Start of Dataset entries
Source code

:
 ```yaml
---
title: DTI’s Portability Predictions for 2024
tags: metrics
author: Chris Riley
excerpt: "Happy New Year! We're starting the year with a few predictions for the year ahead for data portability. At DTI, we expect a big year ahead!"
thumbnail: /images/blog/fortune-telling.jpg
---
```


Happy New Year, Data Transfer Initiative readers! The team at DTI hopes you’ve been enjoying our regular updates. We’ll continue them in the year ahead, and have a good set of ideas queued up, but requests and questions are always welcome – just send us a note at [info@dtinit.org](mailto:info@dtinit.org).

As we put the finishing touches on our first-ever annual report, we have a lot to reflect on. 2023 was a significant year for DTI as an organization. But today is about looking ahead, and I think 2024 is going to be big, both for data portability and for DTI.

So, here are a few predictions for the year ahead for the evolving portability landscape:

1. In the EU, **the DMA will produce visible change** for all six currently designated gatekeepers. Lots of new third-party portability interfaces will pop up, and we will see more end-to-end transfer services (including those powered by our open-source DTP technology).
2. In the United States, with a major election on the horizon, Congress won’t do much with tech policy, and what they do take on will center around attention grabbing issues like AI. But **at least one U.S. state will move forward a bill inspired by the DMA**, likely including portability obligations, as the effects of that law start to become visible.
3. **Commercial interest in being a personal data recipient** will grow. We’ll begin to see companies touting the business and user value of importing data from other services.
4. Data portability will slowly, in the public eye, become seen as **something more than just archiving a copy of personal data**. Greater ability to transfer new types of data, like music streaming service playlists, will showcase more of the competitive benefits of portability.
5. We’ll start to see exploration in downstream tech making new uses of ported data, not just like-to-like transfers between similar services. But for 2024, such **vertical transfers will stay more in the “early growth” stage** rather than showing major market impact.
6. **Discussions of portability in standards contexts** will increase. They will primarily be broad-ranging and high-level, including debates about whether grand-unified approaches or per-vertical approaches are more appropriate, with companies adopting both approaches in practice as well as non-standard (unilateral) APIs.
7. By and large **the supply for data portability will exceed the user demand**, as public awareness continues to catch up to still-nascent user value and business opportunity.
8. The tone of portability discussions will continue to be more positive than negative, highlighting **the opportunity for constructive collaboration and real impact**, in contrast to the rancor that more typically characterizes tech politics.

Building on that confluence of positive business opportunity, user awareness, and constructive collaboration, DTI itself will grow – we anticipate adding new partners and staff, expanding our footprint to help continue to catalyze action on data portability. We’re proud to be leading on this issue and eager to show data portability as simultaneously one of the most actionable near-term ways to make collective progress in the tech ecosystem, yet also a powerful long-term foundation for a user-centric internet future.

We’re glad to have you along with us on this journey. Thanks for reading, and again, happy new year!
End of Dataset entries
To do
Line by line, transcribe the material exactly.

Solved problem
Source code

:
 ```yaml
---
title: DTI’s Portability Predictions for 2024
tags: metrics
author: Chris Riley
excerpt: "Happy New Year! We're starting the year with a few predictions for the year ahead for data portability. At DTI, we expect a big year ahead!"
thumbnail: /images/blog/fortune-telling.jpg
---
```


Happy New Year, Data Transfer Initiative readers! The team at DTI hopes you’ve been enjoying our regular updates. We’ll continue them in the year ahead, and have a good set of ideas queued up, but requests and questions are always welcome – just send us a note at [info@dtinit.org](mailto:info@dtinit.org).

As we put the finishing touches on our first-ever annual report, we have a lot to reflect on. 2023 was a significant year for DTI as an organization. But today is about looking ahead, and I think 2024 is going to be big, both for data portability and for DTI.

So, here are a few predictions for the year ahead for the evolving portability landscape:

1. In the EU, **the DMA will produce visible change** for all six currently designated gatekeepers. Lots of new third-party portability interfaces will pop up, and we will see more end-to-end transfer services (including those powered by our open-source DTP technology).
2. In the United States, with a major election on the horizon, Congress won’t do much with tech policy, and what they do take on will center around attention grabbing issues like AI. But **at least one U.S. state will move forward a bill inspired by the DMA**, likely including portability obligations, as the effects of that law start to become visible.
3. **Commercial interest in being a personal data recipient** will grow. We’ll begin to see companies touting the business and user value of importing data from other services.
4. Data portability will slowly, in the public eye, become seen as **something more than just archiving a copy of personal data**. Greater ability to transfer new types of data, like music streaming service playlists, will showcase more of the competitive benefits of portability.
5. We’ll start to see exploration in downstream tech making new uses of ported data, not just like-to-like transfers between similar services. But for 2024, such **vertical transfers will stay more in the “early growth” stage** rather than showing major market impact.
6. **Discussions of portability in standards contexts** will increase. They will primarily be broad-ranging and high-level, including debates about whether grand-unified approaches or per-vertical approaches are more appropriate, with companies adopting both approaches in practice as well as non-standard (unilateral) APIs.
7. By and large **the supply for data portability will exceed the user demand**, as public awareness continues to catch up to still-nascent user value and business opportunity.
8. The tone of portability discussions will continue to be more positive than negative, highlighting **the opportunity for constructive collaboration and real impact**, in contrast to the rancor that more typically characterizes tech politics.

Building on that confluence of positive business opportunity, user awareness, and constructive collaboration, DTI itself will grow – we anticipate adding new partners and staff, expanding our footprint to help continue to catalyze action on data portability. We’re proud to be leading on this issue and eager to show data portability as simultaneously one of the most actionable near-term ways to make collective progress in the tech ecosystem, yet also a powerful long-term foundation for a user-centric internet future.

We’re glad to have you along with us on this journey. Thanks for reading, and again, happy new year!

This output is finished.